Advanced Hybrid Deep Learning Model Enhances Reliability of Automobile Fraud Detection Systems
Researchers from Universiti Tun Hussein Onn Malaysia and Chettinad Institute of Technology developed a Golden Eagle-Assisted Hybrid BERT-LSTM model that detects automobile insurance fraud with over 99% accuracy. The study marks a major breakthrough in applying bio-inspired optimization and deep learning to enhance financial fraud detection efficiency and reliability.

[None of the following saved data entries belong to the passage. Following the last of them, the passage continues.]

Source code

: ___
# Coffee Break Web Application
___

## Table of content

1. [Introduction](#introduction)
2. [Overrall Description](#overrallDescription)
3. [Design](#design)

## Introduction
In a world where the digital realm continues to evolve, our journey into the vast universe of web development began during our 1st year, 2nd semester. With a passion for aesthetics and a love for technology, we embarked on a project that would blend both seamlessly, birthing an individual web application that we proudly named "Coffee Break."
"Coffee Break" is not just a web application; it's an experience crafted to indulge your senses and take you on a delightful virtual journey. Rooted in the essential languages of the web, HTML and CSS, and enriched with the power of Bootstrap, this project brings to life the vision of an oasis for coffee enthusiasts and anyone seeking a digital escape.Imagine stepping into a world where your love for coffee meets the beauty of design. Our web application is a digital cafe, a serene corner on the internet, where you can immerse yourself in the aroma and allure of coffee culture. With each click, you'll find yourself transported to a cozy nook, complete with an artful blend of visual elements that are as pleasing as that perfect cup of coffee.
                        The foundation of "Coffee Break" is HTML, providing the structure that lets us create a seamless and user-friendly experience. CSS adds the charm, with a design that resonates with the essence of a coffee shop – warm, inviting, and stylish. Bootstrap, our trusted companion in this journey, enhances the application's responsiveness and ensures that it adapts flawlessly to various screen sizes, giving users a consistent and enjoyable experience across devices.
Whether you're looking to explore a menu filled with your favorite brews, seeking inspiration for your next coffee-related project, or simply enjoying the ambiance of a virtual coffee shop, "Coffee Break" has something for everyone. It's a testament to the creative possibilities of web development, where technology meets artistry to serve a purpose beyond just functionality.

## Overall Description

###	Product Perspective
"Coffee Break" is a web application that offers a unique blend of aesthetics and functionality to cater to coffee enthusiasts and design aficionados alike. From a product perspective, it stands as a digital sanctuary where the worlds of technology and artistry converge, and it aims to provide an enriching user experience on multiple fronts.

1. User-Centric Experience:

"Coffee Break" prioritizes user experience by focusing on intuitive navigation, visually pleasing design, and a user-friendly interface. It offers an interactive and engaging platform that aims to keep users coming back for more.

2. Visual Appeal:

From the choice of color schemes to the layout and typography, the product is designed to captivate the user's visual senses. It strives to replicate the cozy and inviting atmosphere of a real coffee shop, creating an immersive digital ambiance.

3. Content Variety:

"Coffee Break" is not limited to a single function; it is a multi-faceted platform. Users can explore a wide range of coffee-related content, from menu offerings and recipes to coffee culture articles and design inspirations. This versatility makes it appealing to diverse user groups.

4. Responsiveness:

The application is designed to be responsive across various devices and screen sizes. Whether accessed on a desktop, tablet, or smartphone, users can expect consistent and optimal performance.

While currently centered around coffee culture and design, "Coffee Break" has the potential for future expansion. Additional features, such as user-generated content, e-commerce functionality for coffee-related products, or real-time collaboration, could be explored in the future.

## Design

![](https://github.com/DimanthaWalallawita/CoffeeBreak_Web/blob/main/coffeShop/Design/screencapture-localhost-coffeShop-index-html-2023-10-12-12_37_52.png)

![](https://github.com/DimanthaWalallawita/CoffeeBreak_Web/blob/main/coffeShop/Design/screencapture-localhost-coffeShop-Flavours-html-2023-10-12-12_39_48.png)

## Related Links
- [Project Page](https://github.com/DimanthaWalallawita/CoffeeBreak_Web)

Researchers from the Universiti Tun Hussein Onn Malaysia (UTHM) and the Chettinad Institute of Technology in India have unveiled a groundbreaking artificial intelligence model that promises to transform automobile insurance fraud detection. Their study, published in the Decision Analytics Journal (2025), introduces a Golden Eagle-Assisted Optimization (GEAO) system combined with a hybrid deep learning model (BERT-LSTM) to detect fraudulent claims with exceptional accuracy. This international collaboration brings together mathematical innovation and computational intelligence to address one of the insurance industry’s most persistent challenges, false claims that cost billions annually. The authors highlight that in 2017 alone, fraudulent insurance activity accounted for losses of USD 221 million in Brazil and nearly USD 80 billion in the United States, underscoring the urgency for smarter, automated fraud detection systems that can adapt to evolving digital deception.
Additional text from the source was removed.